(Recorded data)

Start of Block

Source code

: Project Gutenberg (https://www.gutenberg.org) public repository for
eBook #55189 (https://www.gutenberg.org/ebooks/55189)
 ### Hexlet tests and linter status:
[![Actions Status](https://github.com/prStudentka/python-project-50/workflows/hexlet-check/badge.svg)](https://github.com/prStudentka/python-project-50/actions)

End of Block

Work instruction:
Up to and including the final line of the data above, please copy every line exactly, starting from the one that contains "public repository for".

Problem solution:
: Project Gutenberg (https://www.gutenberg.org) public repository for
eBook #55189 (https://www.gutenberg.org/ebooks/55189)
 ### Hexlet tests and linter status:
[![Actions Status](https://github.com/prStudentka/python-project-50/workflows/hexlet-check/badge.svg)](https://github.com/prStudentka/python-project-50/actions)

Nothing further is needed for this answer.